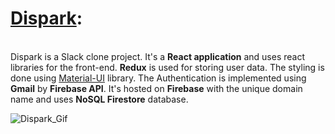 **<h1>[Dispark](https://www.dispark.ca):</h1>**<br/>
Dispark is a Slack clone project. It's a **React application** and uses react libraries for the front-end. **Redux** is used for storing user data. The styling is done using [Material-UI](https://material-ui.com) library. The Authentication is implemented using **Gmail** by **Firebase API**. It's hosted on **Firebase** with the unique domain name and uses **NoSQL Firestore** database.

![Dispark_Gif](https://user-images.githubusercontent.com/27888823/128644397-dd6964ff-64f0-47f5-b9f9-865522c20830.gif)
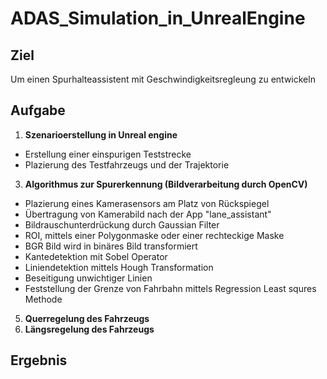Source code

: # ADAS_Simulation_in_UnrealEngine
## Ziel
Um einen Spurhalteassistent mit Geschwindigkeitsregleung zu entwickeln
## Aufgabe
1. **Szenarioerstellung in Unreal engine**
  - Erstellung einer einspurigen Teststrecke
  - Plazierung des Testfahrzeugs und der Trajektorie
3. **Algorithmus zur Spurerkennung (Bildverarbeitung durch OpenCV)**
  - Plazierung eines Kamerasensors am Platz von Rückspiegel
  - Übertragung von Kamerabild nach der App "lane_assistant"
  - Bildrauschunterdrückung durch Gaussian Filter
  - ROI, mittels einer Polygonmaske oder einer rechteckige Maske
  - BGR Bild wird in binäres Bild transformiert
  - Kantedetektion mit Sobel Operator
  - Liniendetektion mittels Hough Transformation
  - Beseitigung unwichtiger Linien 
  - Feststellung der Grenze von Fahrbahn mittels Regression Least squres Methode
5. **Querregelung des Fahrzeugs** 
6. **Längsregelung des Fahrzeugs**
## Ergebnis
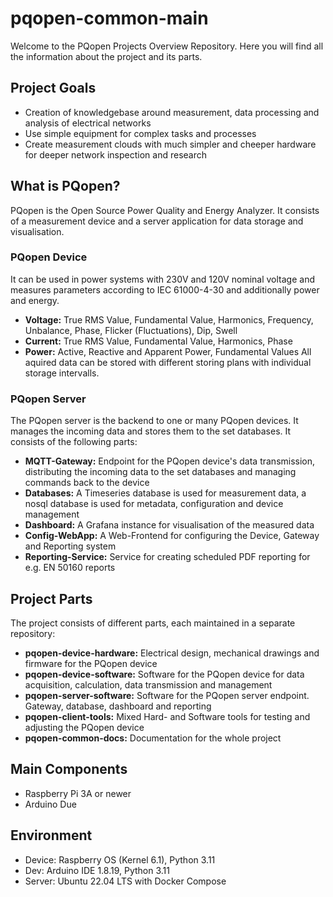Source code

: # pqopen-common-main
Welcome to the PQopen Projects Overview Repository. Here you will find all the information about the project and its parts.

## Project Goals
- Creation of knowledgebase around measurement, data processing and analysis of electrical networks
- Use simple equipment for complex tasks and processes
- Create measurement clouds with much simpler and cheeper hardware for deeper network inspection and research

## What is PQopen?
PQopen is the Open Source Power Quality and Energy Analyzer. It consists of a measurement device and a server application for data storage and visualisation.

### PQopen Device
It can be used in power systems with 230V and 120V nominal voltage and measures parameters according to IEC 61000-4-30 and additionally power and energy.
- **Voltage:** True RMS Value, Fundamental Value, Harmonics, Frequency, Unbalance, Phase, Flicker (Fluctuations), Dip, Swell
- **Current:** True RMS Value, Fundamental Value, Harmonics, Phase
- **Power:** Active, Reactive and Apparent Power, Fundamental Values
All aquired data can be stored with different storing plans with individual storage intervalls.

### PQopen Server
The PQopen server is the backend to one or many PQopen devices. It manages the incoming data and stores them to the set databases. It consists of the following parts:
- **MQTT-Gateway:** Endpoint for the PQopen device's data transmission, distributing the incoming data to the set databases and managing commands back to the device
- **Databases:** A Timeseries database is used for measurement data, a nosql database is used for metadata, configuration and device management
- **Dashboard:** A Grafana instance for visualisation of the measured data
- **Config-WebApp:** A Web-Frontend for configuring the Device, Gateway and Reporting system
- **Reporting-Service:** Service for creating scheduled PDF reporting for e.g. EN 50160 reports

## Project Parts
The project consists of different parts, each maintained in a separate repository:
- **pqopen-device-hardware:** Electrical design, mechanical drawings and firmware for the PQopen device
- **pqopen-device-software:** Software for the PQopen device for data acquisition, calculation, data transmission and management
- **pqopen-server-software:** Software for the PQopen server endpoint. Gateway, database, dashboard and reporting
- **pqopen-client-tools:** Mixed Hard- and Software tools for testing and adjusting the PQopen device
- **pqopen-common-docs:** Documentation for the whole project

## Main Components
- Raspberry Pi 3A or newer
- Arduino Due

## Environment
- Device: Raspberry OS (Kernel 6.1), Python 3.11
- Dev: Arduino IDE 1.8.19, Python 3.11
- Server: Ubuntu 22.04 LTS with Docker Compose
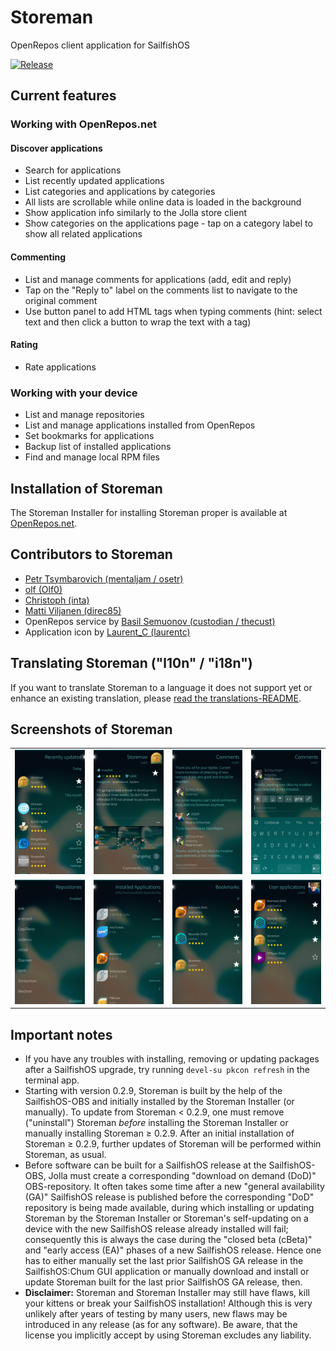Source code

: # Storeman

OpenRepos client application for SailfishOS

[![Release](https://img.shields.io/github/release/storeman-developers/harbour-storeman.svg)](https://github.com/storeman-developers/harbour-storeman/releases)

## Current features

### Working with OpenRepos.net
#### Discover applications
- Search for applications
- List recently updated applications
- List categories and applications by categories
- All lists are scrollable while online data is loaded in the background
- Show application info similarly to the Jolla store client
- Show categories on the applications page - tap on a category label to show all related applications
#### Commenting
- List and manage comments for applications (add, edit and reply)
- Tap on the "Reply to" label on the comments list to navigate to the original comment
- Use button panel to add HTML tags when typing comments (hint: select text and then click a button to wrap the text with a tag)
#### Rating
- Rate applications

### Working with your device
- List and manage repositories
- List and manage applications installed from OpenRepos
- Set bookmarks for applications
- Backup list of installed applications
- Find and manage local RPM files

## Installation of Storeman

The Storeman Installer for installing Storeman proper is available at [OpenRepos.net](https://openrepos.net/content/olf/storeman-installer).

## Contributors to Storeman

- [Petr Tsymbarovich (mentaljam / osetr)](https://github.com/mentaljam)
- [olf (Olf0)](https://github.com/Olf0)
- [Christoph (inta)](https://github.com/inta)
- [Matti Viljanen (direc85)](https://github.com/direc85)
- OpenRepos service by [Basil Semuonov (custodian / thecust)](https://github.com/custodian)
- Application icon by [Laurent_C (laurentc)](https://openrepos.net/users/laurentc)

## Translating Storeman ("l10n" / "i18n")

If you want to translate Storeman to a language it does not support yet or enhance an existing translation, please [read the translations-README](translations/README.md).

## Screenshots of Storeman

|     |     |     |     |
| --- | --- | --- | --- |
| ![RecentAppsPage](https://github.com/storeman-developers/harbour-storeman/blob/devel/.xdata/screenshots/screenshot-screenshot-storeman-01.png) | ![AppPage](https://github.com/storeman-developers/harbour-storeman/blob/devel/.xdata/screenshots/screenshot-screenshot-storeman-02.png) | ![CommentsPage](https://github.com/storeman-developers/harbour-storeman/blob/devel/.xdata/screenshots/screenshot-screenshot-storeman-03.png) | ![Commenting](https://github.com/storeman-developers/harbour-storeman/blob/devel/.xdata/screenshots/screenshot-screenshot-storeman-04.png) |
| ![RepositoriesPage](https://github.com/storeman-developers/harbour-storeman/blob/devel/.xdata/screenshots/screenshot-screenshot-storeman-06.png) | ![InstalledAppsPage](https://github.com/storeman-developers/harbour-storeman/blob/devel/.xdata/screenshots/screenshot-screenshot-storeman-07.png) | ![BookmarksPage](https://github.com/storeman-developers/harbour-storeman/blob/devel/.xdata/screenshots/screenshot-screenshot-storeman-08.png) | ![RepositoryPage](https://github.com/storeman-developers/harbour-storeman/blob/devel/.xdata/screenshots/screenshot-screenshot-storeman-09.png) |

## Important notes

* If you have any troubles with installing, removing or updating packages after a SailfishOS upgrade, try running `devel-su pkcon refresh` in the terminal app.
* Starting with version 0.2.9, Storeman is built by the help of the SailfishOS-OBS and initially installed by the Storeman Installer (or manually).  To update from Storeman < 0.2.9, one must remove ("uninstall") Storeman *before* installing the Storeman Installer or manually installing Storeman ≥ 0.2.9.  After an initial installation of Storeman ≥ 0.2.9, further updates of Storeman will be performed within Storeman, as usual. 
* Before software can be built for a SailfishOS release at the SailfishOS-OBS, Jolla must create a corresponding "download on demand (DoD)" OBS-repository.  It often takes some time after a new "general availability (GA)" SailfishOS release is published before the corresponding "DoD" repository is being made available, during which installing or updating Storeman by the Storeman Installer or Storeman's self-updating on a device with the new SailfishOS release already installed will fail; consequently this is always the case during the "closed beta (cBeta)" and "early access (EA)" phases of a new SailfishOS release.  Hence one has to either manually set the last prior SailfishOS GA release in the SailfishOS:Chum GUI application or manually download and install or update Storeman built for the last prior SailfishOS GA release, then.
* **Disclaimer:** Storeman and Storeman Installer may still have flaws, kill your kittens or break your SailfishOS installation!  Although this is very unlikely after years of testing by many users, new flaws may be introduced in any release (as for any software).  Be aware, that the license you implicitly accept by using Storeman excludes any liability.


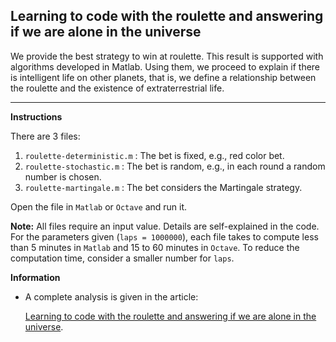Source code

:## Learning to code with the roulette and answering if we are alone in the universe
We provide the best strategy to win at roulette. This result is supported with algorithms developed in Matlab. Using them, we proceed to explain if there is intelligent life on other planets, that is, we define a relationship between the roulette and the existence of extraterrestrial life.
<hr>

**Instructions**

There are 3 files:

1. `roulette-deterministic.m` : The bet is fixed, e.g., red color bet.
2. `roulette-stochastic.m` : The bet is random, e.g., in each round a random number is chosen.
3. `roulette-martingale.m` : The bet considers the Martingale strategy.

Open the file in `Matlab` or `Octave` and run it.

**Note:** All files require an input value. Details are self-explained in the code. For the parameters given (`laps = 1000000`), each file takes to compute less than 5 minutes in `Matlab` and 15 to 60 minutes in `Octave`. To reduce the computation time, consider a smaller number for `laps`.


**Information**
  
- A complete analysis is given in the article: 
  
  [Learning to code with the roulette and answering if we are alone in the universe](https://nepy.pe/article.php?pid=626c7d3710998&lan=en). 








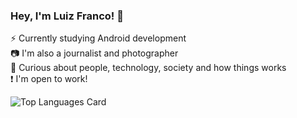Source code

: ### Hey, I'm Luiz Franco! 👋

:zap:   Currently studying Android development  
:camera:  I'm also a journalist and photographer  
🧠 Curious about people, technology, society and how things works  
❗ I'm open to work!

![Top Languages Card](https://github-readme-stats.vercel.app/api/top-langs/?username=luizzfranco&layout=compact&theme=dark)
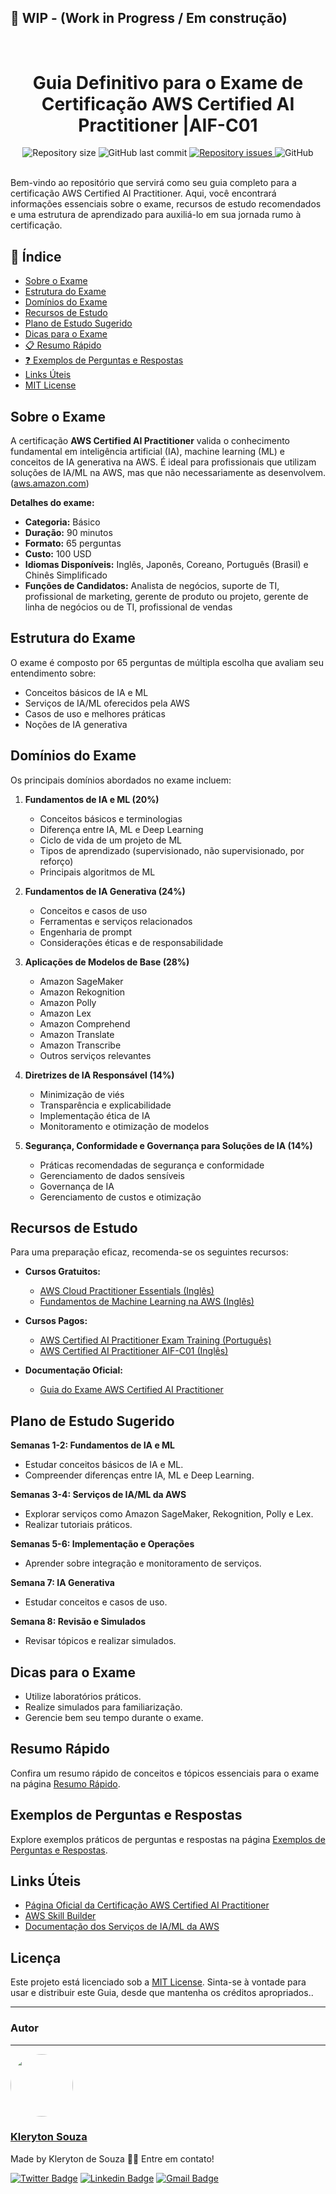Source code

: ## 🚧 WIP - (Work in Progress / Em construção)

<h1 align="center">
    <br>
    Guia Definitivo para o Exame de Certificação AWS Certified AI Practitioner |AIF-C01
</h1>


<div align="center">

  <img alt="Repository size" src="https://img.shields.io/github/repo-size/klerytondev/aws-certified-AI-practitioner-roadmap.svg">
  <img alt="GitHub last commit" src="https://img.shields.io/github/last-commit/klerytondev/aws-certified-AI-practitioner-roadmap.svg">
  <a href="https://github.com/klerytondev/aws-certified-AI-practitioner-roadmap/issues">
  <img alt="Repository issues" src="https://img.shields.io/github/issues/klerytondev/aws-certified-AI-practitioner-roadmap.svg">
  </a>
  <img alt="GitHub" src="https://img.shields.io/github/license/klerytondev/aws-certified-AI-practitioner-roadmap.svg">
</div>

<br />

Bem-vindo ao repositório que servirá como seu guia completo para a certificação AWS Certified AI Practitioner. Aqui, você encontrará informações essenciais sobre o exame, recursos de estudo recomendados e uma estrutura de aprendizado para auxiliá-lo em sua jornada rumo à certificação.

## 📌 Índice

- [Sobre o Exame](#sobre-o-exame)
- [Estrutura do Exame](#estrutura-do-exame)
- [Domínios do Exame](#domínios-do-exame)
- [Recursos de Estudo](#recursos-de-estudo)
- [Plano de Estudo Sugerido](#plano-de-estudo-sugerido)
- [Dicas para o Exame](#dicas-para-o-exame)
- [📋 Resumo Rápido](#resumo-rápido)
- [❓ Exemplos de Perguntas e Respostas](#exemplos-de-perguntas-e-respostas)
- [Links Úteis](#links-úteis)
- [MIT License](#licença)

## Sobre o Exame

A certificação **AWS Certified AI Practitioner** valida o conhecimento fundamental em inteligência artificial (IA), machine learning (ML) e conceitos de IA generativa na AWS. É ideal para profissionais que utilizam soluções de IA/ML na AWS, mas que não necessariamente as desenvolvem. ([aws.amazon.com](https://aws.amazon.com/pt/certification/certified-ai-practitioner/?utm_source=chatgpt.com))

**Detalhes do exame:**

- **Categoria:** Básico
- **Duração:** 90 minutos
- **Formato:** 65 perguntas
- **Custo:** 100 USD
- **Idiomas Disponíveis:** Inglês, Japonês, Coreano, Português (Brasil) e Chinês Simplificado
- **Funções de Candidatos:** Analista de negócios, suporte de TI, profissional de marketing, gerente de produto ou projeto, gerente de linha de negócios ou de TI, profissional de vendas

## Estrutura do Exame

O exame é composto por 65 perguntas de múltipla escolha que avaliam seu entendimento sobre:

- Conceitos básicos de IA e ML
- Serviços de IA/ML oferecidos pela AWS
- Casos de uso e melhores práticas
- Noções de IA generativa

## Domínios do Exame

Os principais domínios abordados no exame incluem:

1. **Fundamentos de IA e ML (20%)**
   - Conceitos básicos e terminologias
   - Diferença entre IA, ML e Deep Learning
   - Ciclo de vida de um projeto de ML
   - Tipos de aprendizado (supervisionado, não supervisionado, por reforço)
   - Principais algoritmos de ML

2. **Fundamentos de IA Generativa (24%)**
   - Conceitos e casos de uso
   - Ferramentas e serviços relacionados
   - Engenharia de prompt
   - Considerações éticas e de responsabilidade

3. **Aplicações de Modelos de Base (28%)**
   - Amazon SageMaker
   - Amazon Rekognition
   - Amazon Polly
   - Amazon Lex
   - Amazon Comprehend
   - Amazon Translate
   - Amazon Transcribe
   - Outros serviços relevantes

4. **Diretrizes de IA Responsável (14%)**
   - Minimização de viés
   - Transparência e explicabilidade
   - Implementação ética de IA
   - Monitoramento e otimização de modelos

5. **Segurança, Conformidade e Governança para Soluções de IA (14%)**
   - Práticas recomendadas de segurança e conformidade
   - Gerenciamento de dados sensíveis
   - Governança de IA
   - Gerenciamento de custos e otimização

## Recursos de Estudo

Para uma preparação eficaz, recomenda-se os seguintes recursos:

- **Cursos Gratuitos:**
  - [AWS Cloud Practitioner Essentials (Inglês)](https://explore.skillbuilder.aws/learn/course/external/view/elearning/134/aws-cloud-practitioner-essentials-portuguese)
  - [Fundamentos de Machine Learning na AWS (Inglês)](https://explore.skillbuilder.aws/learn/course/external/view/elearning/133/machine-learning-fundamentals-portuguese)

- **Cursos Pagos:**
  - [AWS Certified AI Practitioner Exam Training (Português)](https://www.udemy.com/course/certificacao-amazon-aws-ai-practitioner/)
  - [AWS Certified AI Practitioner AIF-C01 (Inglês)](https://www.udemy.com/course/aws-ai-practitioner-certified/)

- **Documentação Oficial:**
  - [Guia do Exame AWS Certified AI Practitioner](https://aws.amazon.com/pt/certification/certified-ai-practitioner/)

## Plano de Estudo Sugerido

**Semanas 1-2: Fundamentos de IA e ML**

- Estudar conceitos básicos de IA e ML.
- Compreender diferenças entre IA, ML e Deep Learning.

**Semanas 3-4: Serviços de IA/ML da AWS**

- Explorar serviços como Amazon SageMaker, Rekognition, Polly e Lex.
- Realizar tutoriais práticos.

**Semanas 5-6: Implementação e Operações**

- Aprender sobre integração e monitoramento de serviços.

**Semana 7: IA Generativa**

- Estudar conceitos e casos de uso.

**Semana 8: Revisão e Simulados**

- Revisar tópicos e realizar simulados.

## Dicas para o Exame

- Utilize laboratórios práticos.
- Realize simulados para familiarização.
- Gerencie bem seu tempo durante o exame.

## Resumo Rápido

Confira um resumo rápido de conceitos e tópicos essenciais para o exame na página [Resumo Rápido](contents/readme_resumo_rapido.md).

## Exemplos de Perguntas e Respostas

Explore exemplos práticos de perguntas e respostas na página [Exemplos de Perguntas e Respostas](contents/readme_perguntas.md).

## Links Úteis

- [Página Oficial da Certificação AWS Certified AI Practitioner](https://aws.amazon.com/pt/certification/certified-ai-practitioner/)
- [AWS Skill Builder](https://explore.skillbuilder.aws/learn)
- [Documentação dos Serviços de IA/ML da AWS](https://aws.amazon.com/pt/machine-learning/)

## Licença

Este projeto está licenciado sob a [MIT License](license.txt). Sinta-se à vontade para usar e distribuir este Guia, desde que mantenha os créditos apropriados..

---

### Autor
---
<a href="https://github.com/klerytondev/">
 <img style="border-radius: 50%;" src="https://avatars.githubusercontent.com/klerytondev" width="100px;" alt=""/>
 <br />
 <h3><b>Kleryton Souza</b></h3> <a>

Made by Kleryton de Souza 👋🏽 Entre em contato!

[![Twitter Badge](https://img.shields.io/badge/-@SouzaKleryton-1ca0f1?style=flat-square&labelColor=1ca0f1&logo=twitter&logoColor=white&link=https://twitter.com/SouzaKleryton)](https://twitter.com/SouzaKleryton) [![Linkedin Badge](https://img.shields.io/badge/-kleryton-souza?style=flat-square&logo=Linkedin&logoColor=white&link=https://www.linkedin.com/in/kleryton-souza-a1733673/)](https://www.linkedin.com/in/kleryton-souza-a1733673/) 
[![Gmail Badge](https://img.shields.io/badge/kleryton.dev@gmail.com-c14438?style=flat-square&logo=Gmail&logoColor=white&link=mailto:kleryton.dev@gmail.com)](mailto:kleryton.dev@gmail.com)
-- -- --
• Exercise requirements: Could you copy each line of the material that holds "durch"?

• Solution to this problem:
3. **Algorithmus zur Spurerkennung (Bildverarbeitung durch OpenCV)**
  - Bildrauschunterdrückung durch Gaussian Filter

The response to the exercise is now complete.